As the Gavin Newsom-led state government flailed about trying to shift blame, their friends in the national news media rushed in to try to help. Here is an example from an August 18 piece at Politico:

The exact root of California’s rolling blackouts is still unclear as more power outages loom, and that’s allowed everyone to point fingers.

Energy experts Monday cited a litany of potential causes for the rotating outages that affected hundreds of thousands of California residents Friday and Saturday nights: ballooning demand, inadequate transmission, an overreliance on renewable energy and natural gas plant challenges during hot weather.

While California braced for another round of rolling blackouts Monday night, the state’s grid operator held off for a second straight night, citing cooler than expected weather and widespread conservation. It also came as Gov. Gavin Newsom questioned all of the state’s electricity players about why the outages occurred and faced blowback from frustrated residents. Still, the state says more blackouts affecting millions of residents could occur this week as a historic heat wave endures.

California has endured planned blackouts in recent years as a wildfire prevention measure. But it was the Golden State’s first round of rolling blackouts related to supply since 2001, when Enron and other energy traders manipulated California’s market.

Note how the liberal Politico writers managed to insert a reference to Enron, a company that did indeed manipulate markets in California and other parts of the country in the late 1990s, but which hasn’t even existed for almost 20 years. Note also, however, the key admission that Democrat governors Jerry Brown and Gavin Newsom have both used rolling blackouts intentionally as alleged “fire prevention measures”, an effort designed to condition residents of the Golden State to accept such systemic losses of power as just another part of the “new normal” that is being intentionally created by Democrat party policies.

Understand what this means, folks: To California Democrats, rolling blackouts are not an inconvenience to be avoided, but a public conditioning tool to be intentionally deployed during major emergencies.

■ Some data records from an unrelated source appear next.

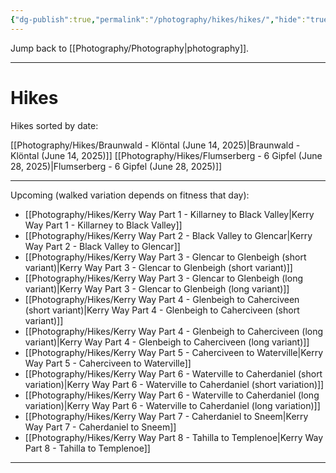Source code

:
 ```yaml
---
{"dg-publish":true,"permalink":"/photography/hikes/hikes/","hide":"true","updated":"2025-07-01T11:27:19.000+02:00"}
---
```


Jump back to [[Photography/Photography\|photography]]. 

---
# Hikes
Hikes sorted by date:

[[Photography/Hikes/Braunwald - Klöntal (June 14, 2025)\|Braunwald - Klöntal (June 14, 2025)]]
[[Photography/Hikes/Flumserberg - 6 Gipfel (June 28, 2025)\|Flumserberg - 6 Gipfel (June 28, 2025)]]

---
Upcoming (walked variation depends on fitness that day): 
- [[Photography/Hikes/Kerry Way Part 1 - Killarney to Black Valley\|Kerry Way Part 1 - Killarney to Black Valley]]
- [[Photography/Hikes/Kerry Way Part 2 - Black Valley to Glencar\|Kerry Way Part 2 - Black Valley to Glencar]]
- [[Photography/Hikes/Kerry Way Part 3 - Glencar to Glenbeigh (short variant)\|Kerry Way Part 3 - Glencar to Glenbeigh (short variant)]]
- [[Photography/Hikes/Kerry Way Part 3 - Glencar to Glenbeigh (long variant)\|Kerry Way Part 3 - Glencar to Glenbeigh (long variant)]]
- [[Photography/Hikes/Kerry Way Part 4 - Glenbeigh to Caherciveen (short variant)\|Kerry Way Part 4 - Glenbeigh to Caherciveen (short variant)]]
- [[Photography/Hikes/Kerry Way Part 4 - Glenbeigh to Caherciveen (long variant)\|Kerry Way Part 4 - Glenbeigh to Caherciveen (long variant)]]
- [[Photography/Hikes/Kerry Way Part 5 - Caherciveen to Waterville\|Kerry Way Part 5 - Caherciveen to Waterville]]
- [[Photography/Hikes/Kerry Way Part 6 - Waterville to Caherdaniel (short variation)\|Kerry Way Part 6 - Waterville to Caherdaniel (short variation)]]
- [[Photography/Hikes/Kerry Way Part 6 - Waterville to Caherdaniel (long variation)\|Kerry Way Part 6 - Waterville to Caherdaniel (long variation)]]
- [[Photography/Hikes/Kerry Way Part 7 - Caherdaniel to Sneem\|Kerry Way Part 7 - Caherdaniel to Sneem]]
- [[Photography/Hikes/Kerry Way Part 8 - Tahilla to Templenoe\|Kerry Way Part 8 - Tahilla to Templenoe]]

---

The next three paragraphs of this lede-burying Politico story reveal the real nature of the issue:

Earlier Monday, the California Independent System Operator blamed Friday’s outages on “high heat and increased electricity demand.” Yet some energy experts noted that demand wasn’t particularly higher than normal, as is typical for weekends, and CAISO had predicted it would have adequate reserves on hand for the 80 percent of California’s grid that it manages.

“What’s weird about what happened is they were adequate until they weren’t,” said Michael Wara, director of Stanford University’s climate and energy program and a member of the state’s Catastrophic Wildfire Cost and Recovery Commission. “It seems as if certain power plants for some reason were not able to deliver on the commitments to supply reserves and also supply energy.”

Why yes, there are “problems with gas plants” in California: There aren’t enough of them. That’s because Sacramento’s Democrat-controlled government has spent the last 20-plus years making them increasingly costly to permit and build. In addition, the absurdly impractical emissions goals adopted by a string of left-wing governors have given public utilities like CAISO no choice but to resort to a massive over-reliance of intermittent sources like wind and solar while at the same time under-building new base-load capacity fired by natural gas plants.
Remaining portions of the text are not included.